L'homme de médias Philippe Labro signe ici son troisième long-métrage, et le succès du précédent ("Sans mobile apparent") lui permet d'accéder à un budget confortable et à un casting de vedettes, à commencer par Jean-Paul Belmondo, que le réalisateur prend le risque de rendre antipathique au départ, pour mieux faire ressortir ensuite ses facettes positives.
Belmondo incarne un playboy à la mode seventies, héritier d'un empire médiatico-industriel dont le patriarche vient de mourir dans des conditions troubles.
"L'héritier" sera à la fois le portrait de cet homme à part, transgressant les règles de la bonne société conservatrice, et l'enquête sur l'assassinat du capitaine d'industrie.
Si l'aspect thriller ne convainc qu'à moitié, en raison d'un manque conjugué de rythme, de tension et de vraisemblance, le portrait se révèle plus réussi.

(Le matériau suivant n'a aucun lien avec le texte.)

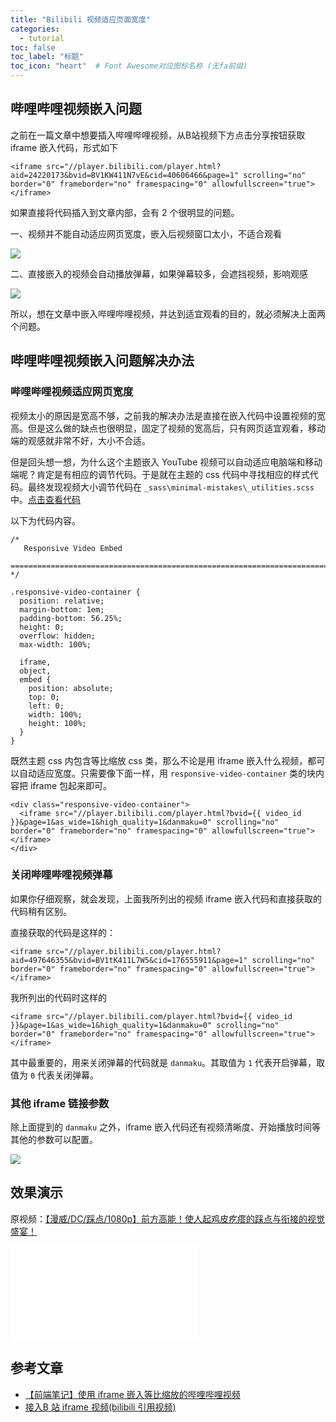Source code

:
```yaml
---
title: "Bilibili 视频适应页面宽度"
categories:
  - tutorial
toc: false
toc_label: "标题"
toc_icon: "heart"  # Font Awesome对应图标名称 (无fa前缀)	
---
```

## 哔哩哔哩视频嵌入问题
之前在一篇文章中想要插入哔哩哔哩视频，从B站视频下方点击分享按钮获取 iframe 嵌入代码，形式如下

```
<iframe src="//player.bilibili.com/player.html?aid=24220173&bvid=BV1KW411N7vE&cid=40606466&page=1" scrolling="no" border="0" frameborder="no" framespacing="0" allowfullscreen="true"> </iframe>
```

如果直接将代码插入到文章内部，会有 2 个很明显的问题。

一、视频并不能自动适应网页宽度，嵌入后视频窗口太小，不适合观看

![](https://cdn.jsdelivr.net/gh/sunete/imghost/img2020-04-13_09-47-04.png)

二、直接嵌入的视频会自动播放弹幕，如果弹幕较多，会遮挡视频，影响观感

![](https://cdn.jsdelivr.net/gh/sunete/imghost/img20200413182227.png)

所以，想在文章中嵌入哔哩哔哩视频，并达到适宜观看的目的，就必须解决上面两个问题。

## 哔哩哔哩视频嵌入问题解决办法

### 哔哩哔哩视频适应网页宽度
视频太小的原因是宽高不够，之前我的解决办法是直接在嵌入代码中设置视频的宽高。但是这么做的缺点也很明显，固定了视频的宽高后，只有网页适宜观看，移动端的观感就非常不好，大小不合适。

但是回头想一想，为什么这个主题嵌入 YouTube 视频可以自动适应电脑端和移动端呢？肯定是有相应的调节代码。于是就在主题的 css 代码中寻找相应的样式代码。最终发现视频大小调节代码在 `_sass\minimal-mistakes\_utilities.scss` 中。[点击查看代码](https://github.com/sunete/sunete.github.io/blob/999d4aeba6e5772303668b1f26a0d74e71d99c69/_sass/minimal-mistakes/_utilities.scss#L538)

以下为代码内容。

```
/*
   Responsive Video Embed
   ========================================================================== */

.responsive-video-container {
  position: relative;
  margin-bottom: 1em;
  padding-bottom: 56.25%;
  height: 0;
  overflow: hidden;
  max-width: 100%;

  iframe,
  object,
  embed {
    position: absolute;
    top: 0;
    left: 0;
    width: 100%;
    height: 100%;
  }
}
```

既然主题 css 内包含等比缩放 css 类，那么不论是用 iframe 嵌入什么视频，都可以自动适应宽度。只需要像下面一样，用 `responsive-video-container` 类的块内容把 iframe 包起来即可。

```
<div class="responsive-video-container">
  <iframe src="//player.bilibili.com/player.html?bvid={{ video_id }}&page=1&as_wide=1&high_quality=1&danmaku=0" scrolling="no" border="0" frameborder="no" framespacing="0" allowfullscreen="true"> </iframe>
</div>
```

### 关闭哔哩哔哩视频弹幕
如果你仔细观察，就会发现，上面我所列出的视频 iframe 嵌入代码和直接获取的代码稍有区别。

直接获取的代码是这样的：
```
<iframe src="//player.bilibili.com/player.html?aid=497646355&bvid=BV1tK411L7W5&cid=176555911&page=1" scrolling="no" border="0" frameborder="no" framespacing="0" allowfullscreen="true"> </iframe>
```

我所列出的代码时这样的
```
<iframe src="//player.bilibili.com/player.html?bvid={{ video_id }}&page=1&as_wide=1&high_quality=1&danmaku=0" scrolling="no" border="0" frameborder="no" framespacing="0" allowfullscreen="true"> </iframe>
```
其中最重要的，用来关闭弹幕的代码就是 `danmaku`。其取值为 `1` 代表开启弹幕，取值为 `0` 代表关闭弹幕。

### 其他 iframe 链接参数
除上面提到的 `danmaku` 之外，iframe 嵌入代码还有视频清晰度、开始播放时间等其他的参数可以配置。

![](https://cdn.jsdelivr.net/gh/sunete/imghost/img20200413172503.png)

## 效果演示
原视频：[【漫威/DC/踩点/1080p】前方高能！使人起鸡皮疙瘩的踩点与衔接的视觉盛宴！](https://www.bilibili.com/video/BV1Vb41177ud)

<div class="responsive-video-container">
  <iframe src="//player.bilibili.com/player.html?aid=46996647&bvid=BV1Vb41177ud&cid=98464161&page=1&as_wide=1&high_quality=1&danmaku=0" scrolling="no" border="0" frameborder="no" framespacing="0" allowfullscreen="true"> </iframe>
</div>

## 参考文章
- [【前端笔记】使用 iframe 嵌入等比缩放的哔哩哔哩视频](https://blog.potatofield.cn/%e3%80%90%e5%89%8d%e7%ab%af%e7%ac%94%e8%ae%b0%e3%80%91%e4%bd%bf%e7%94%a8iframe%e5%b5%8c%e5%85%a5%e7%ad%89%e6%af%94%e7%bc%a9%e6%94%be%e7%9a%84%e5%93%94%e5%93%a9%e5%93%94%e5%93%a9%e8%a7%86%e9%a2%91/)
- [接入B 站 iframe 视频(bilibili 引用视频)](https://blog.csdn.net/xinshou_caizhu/article/details/94028606)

En effet, en bon homme de médias, Labro sait de quoi il parle, d'autant qu'il a lui-même fait ses études aux Etats-Unis, comme son héros, ce qui se traduit par certains détails authentiquement savoureux (les sweat-shirts d'Harvard floqués à leur nom, par exemple).
Certes, on pourra sourire devant l'aspect caricatural de ce héros viril inspiré de JFK, qui brave tous les dangers, prend la défense de ses propres ouvriers, et auquel nulle femme ne résiste ; mais le twist final inattendu permet de donner un sens nouveau à cette figure de surhomme.
Dommage en revanche que la romance centrale s'avère plutôt chiante, Labro insistant une fois de plus avec l'italienne Carla Gravina, une comédienne que je trouve froide et sans charme.
Même si "L'héritier" a pris un sérieux coup de vieux, et n'évite pas certaines fautes de goût (le gamin passionné par la bourse, le coup de la grenade...), on remarque le soin apporté par Labro à sa mise en scène, s'efforçant de proposer des angles de caméra innovants (comme dans le générique final, qui propose plusieurs points de vue, au ralenti), un montage atypique, et quelques idées de cinéma originales (comme cette fusillade dégommant les principaux chefs d'Etat...en photos!).
Ces expérimentations se révèlent parfois maladroites, mais on sent une volonté louable de sortir des sentiers battus, qu'on retrouvera dans la plupart de ses films.
Un dernier mot sur le casting prestigieux, au sein duquel se distingue Jean Desailly en homme de télévision débonnaire, Maureen Kerwin en call-girl rancunière, et le duo Charles Denner - Jean Rochefort en conseillers rivaux.
A noter enfin que "L'héritier" réunira en salles un peu plus de 2 millions de spectateurs.